At the Secure Choice hearing in Oakland last week, representatives of two large business groups said the California market and feasibility study by Overture Financial did not answer key questions given to the board last fall.

“As we stated before when we were dealing with this in the legislative arena, we were able to come to an agreement due to the wise counsel of the governor’s office to be able to have a study of this program prior to going forward,” said Nicole Rice of the California Manufacturers and Technology Association.

The CMTA and the California Chamber of Commerce lifted their opposition to the De Leon bill to allow a feasibility study. Among their unanswered concerns: employer costs, a lasting ERISA exemption, and whether adequate record keepers can be found.
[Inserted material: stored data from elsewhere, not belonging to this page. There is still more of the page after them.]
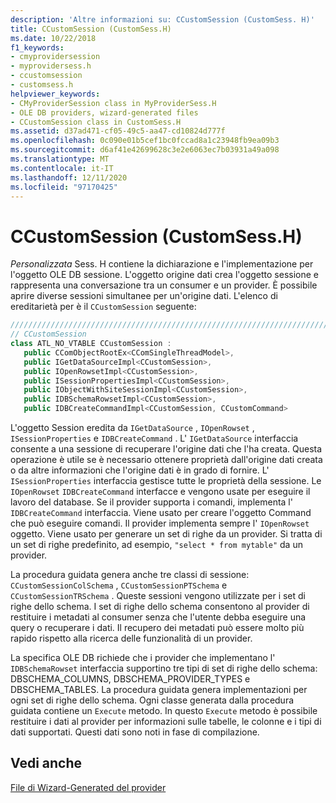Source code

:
 ```yaml
---
description: 'Altre informazioni su: CCustomSession (CustomSess. H)'
title: CCustomSession (CustomSess.H)
ms.date: 10/22/2018
f1_keywords:
- cmyprovidersession
- myprovidersess.h
- ccustomsession
- customsess.h
helpviewer_keywords:
- CMyProviderSession class in MyProviderSess.H
- OLE DB providers, wizard-generated files
- CCustomSession class in CustomSess.H
ms.assetid: d37ad471-cf05-49c5-aa47-cd10824d777f
ms.openlocfilehash: 0c090e01b5cef1bc0fccad8a1c23948fb9ea09b3
ms.sourcegitcommit: d6af41e42699628c3e2e6063ec7b03931a49a098
ms.translationtype: MT
ms.contentlocale: it-IT
ms.lasthandoff: 12/11/2020
ms.locfileid: "97170425"
---
```

# <a name="ccustomsession-customsessh"></a>CCustomSession (CustomSess.H)

*Personalizzata* Sess. H contiene la dichiarazione e l'implementazione per l'oggetto OLE DB sessione. L'oggetto origine dati crea l'oggetto sessione e rappresenta una conversazione tra un consumer e un provider. È possibile aprire diverse sessioni simultanee per un'origine dati. L'elenco di ereditarietà per è il `CCustomSession` seguente:

```cpp
/////////////////////////////////////////////////////////////////////////
// CCustomSession
class ATL_NO_VTABLE CCustomSession :
   public CComObjectRootEx<CComSingleThreadModel>,
   public IGetDataSourceImpl<CCustomSession>,
   public IOpenRowsetImpl<CCustomSession>,
   public ISessionPropertiesImpl<CCustomSession>,
   public IObjectWithSiteSessionImpl<CCustomSession>,
   public IDBSchemaRowsetImpl<CCustomSession>,
   public IDBCreateCommandImpl<CCustomSession, CCustomCommand>
```

L'oggetto Session eredita da `IGetDataSource` , `IOpenRowset` , `ISessionProperties` e `IDBCreateCommand` . L' `IGetDataSource` interfaccia consente a una sessione di recuperare l'origine dati che l'ha creata. Questa operazione è utile se è necessario ottenere proprietà dall'origine dati creata o da altre informazioni che l'origine dati è in grado di fornire. L' `ISessionProperties` interfaccia gestisce tutte le proprietà della sessione. Le `IOpenRowset` `IDBCreateCommand` interfacce e vengono usate per eseguire il lavoro del database. Se il provider supporta i comandi, implementa l' `IDBCreateCommand` interfaccia. Viene usato per creare l'oggetto Command che può eseguire comandi. Il provider implementa sempre l' `IOpenRowset` oggetto. Viene usato per generare un set di righe da un provider. Si tratta di un set di righe predefinito, ad esempio, `"select * from mytable"` da un provider.

La procedura guidata genera anche tre classi di sessione: `CCustomSessionColSchema` , `CCustomSessionPTSchema` e `CCustomSessionTRSchema` . Queste sessioni vengono utilizzate per i set di righe dello schema. I set di righe dello schema consentono al provider di restituire i metadati al consumer senza che l'utente debba eseguire una query o recuperare i dati. Il recupero dei metadati può essere molto più rapido rispetto alla ricerca delle funzionalità di un provider.

La specifica OLE DB richiede che i provider che implementano l' `IDBSchemaRowset` interfaccia supportino tre tipi di set di righe dello schema: DBSCHEMA_COLUMNS, DBSCHEMA_PROVIDER_TYPES e DBSCHEMA_TABLES. La procedura guidata genera implementazioni per ogni set di righe dello schema. Ogni classe generata dalla procedura guidata contiene un `Execute` metodo. In questo `Execute` metodo è possibile restituire i dati al provider per informazioni sulle tabelle, le colonne e i tipi di dati supportati. Questi dati sono noti in fase di compilazione.

## <a name="see-also"></a>Vedi anche

[File di Wizard-Generated del provider](../../data/oledb/provider-wizard-generated-files.md)<br/>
Board member Yvonne Walker, SEIU local 1000 president, asked the business groups for their recommendations. Board member William Sokol, a benefits lawyer, said he was reminded of past encounters with “paralysis by analysis.”

Marti Fisher of the Chamber of Commerce said the groups lack the economists and labor law experts to answer some of the questions. She said the intent is to “give you thoughtful input and questions,” not to stall the launch of the program.

“We do want to make sure we remain on the record as not opposing the program,” Fisher told Walker.

More than two dozen workers spoke at the hearing about growing old without adequate retirement benefits. Two said they were raising families while working at fast-food restaurants, McDonald’s and Burger King, that offer no retirement plan.

“We are just asking right now to get something in place so that the employees can put in their money so that they can have something for themselves,” Connie Chew of SEIU Local 521 told the hearing. “But I think in the long run we need to bring pensions back.”